Source texts of formatted documents
──────────

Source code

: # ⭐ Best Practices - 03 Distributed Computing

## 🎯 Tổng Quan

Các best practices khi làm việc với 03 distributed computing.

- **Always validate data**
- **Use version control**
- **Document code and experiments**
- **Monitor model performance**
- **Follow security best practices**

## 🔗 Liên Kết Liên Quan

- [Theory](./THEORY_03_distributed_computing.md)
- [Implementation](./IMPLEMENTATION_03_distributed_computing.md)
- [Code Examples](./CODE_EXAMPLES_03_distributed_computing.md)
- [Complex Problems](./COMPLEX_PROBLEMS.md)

──────────

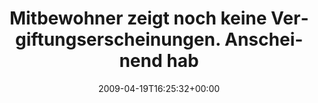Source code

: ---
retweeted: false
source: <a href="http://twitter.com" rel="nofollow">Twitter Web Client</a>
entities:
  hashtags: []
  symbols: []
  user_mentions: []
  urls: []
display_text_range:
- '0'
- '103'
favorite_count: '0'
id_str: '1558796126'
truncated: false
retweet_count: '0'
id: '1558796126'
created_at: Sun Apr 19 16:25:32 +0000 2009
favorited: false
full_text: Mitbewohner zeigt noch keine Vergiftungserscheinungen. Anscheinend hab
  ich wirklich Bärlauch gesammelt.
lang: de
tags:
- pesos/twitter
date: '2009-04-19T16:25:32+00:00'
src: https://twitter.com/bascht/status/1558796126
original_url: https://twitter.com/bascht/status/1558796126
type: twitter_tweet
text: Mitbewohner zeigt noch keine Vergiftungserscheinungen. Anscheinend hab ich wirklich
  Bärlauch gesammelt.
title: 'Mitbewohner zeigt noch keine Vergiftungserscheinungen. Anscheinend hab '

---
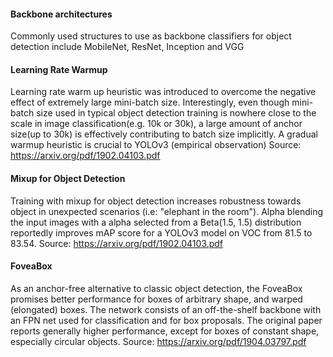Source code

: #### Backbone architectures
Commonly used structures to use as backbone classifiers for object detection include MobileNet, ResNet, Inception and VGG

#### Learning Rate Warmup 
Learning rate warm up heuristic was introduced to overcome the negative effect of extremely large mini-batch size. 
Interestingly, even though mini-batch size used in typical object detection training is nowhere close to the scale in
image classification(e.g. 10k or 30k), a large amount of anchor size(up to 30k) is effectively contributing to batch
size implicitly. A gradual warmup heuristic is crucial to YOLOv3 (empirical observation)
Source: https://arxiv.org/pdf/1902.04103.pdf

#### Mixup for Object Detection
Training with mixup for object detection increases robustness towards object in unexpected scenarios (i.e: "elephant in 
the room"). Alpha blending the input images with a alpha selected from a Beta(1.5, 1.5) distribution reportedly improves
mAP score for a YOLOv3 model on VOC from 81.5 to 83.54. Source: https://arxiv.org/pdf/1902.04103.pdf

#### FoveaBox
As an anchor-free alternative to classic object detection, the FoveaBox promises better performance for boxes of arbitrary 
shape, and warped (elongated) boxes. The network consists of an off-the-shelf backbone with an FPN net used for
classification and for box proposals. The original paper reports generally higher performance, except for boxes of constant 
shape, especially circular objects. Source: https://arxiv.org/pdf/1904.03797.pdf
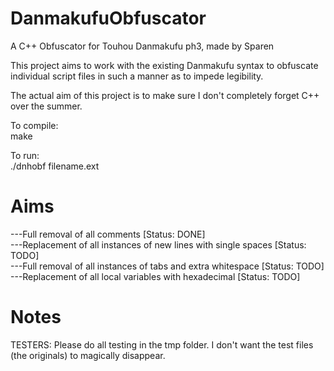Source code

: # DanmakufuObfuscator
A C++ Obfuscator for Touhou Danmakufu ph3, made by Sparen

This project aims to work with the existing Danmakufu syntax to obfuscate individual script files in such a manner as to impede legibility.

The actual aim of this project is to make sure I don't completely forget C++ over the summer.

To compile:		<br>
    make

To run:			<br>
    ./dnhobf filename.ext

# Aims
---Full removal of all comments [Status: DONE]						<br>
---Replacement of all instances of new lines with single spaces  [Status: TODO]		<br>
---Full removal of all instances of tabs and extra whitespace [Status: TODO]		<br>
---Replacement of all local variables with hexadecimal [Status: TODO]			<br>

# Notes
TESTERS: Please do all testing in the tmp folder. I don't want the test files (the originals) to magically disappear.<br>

──────────

→ **ACTION ITEM**: Among the records above, a stretch begins at the line containing "---Full removal of all instances" and ends at the line containing "TESTERS: Please do". Restate that stretch word for word, and nothing else.

→ **SOLUTION**:
---Full removal of all instances of tabs and extra whitespace [Status: TODO]		<br>
---Replacement of all local variables with hexadecimal [Status: TODO]			<br>

# Notes
TESTERS: Please do all testing in the tmp folder. I don't want the test files (the originals) to magically disappear.<br>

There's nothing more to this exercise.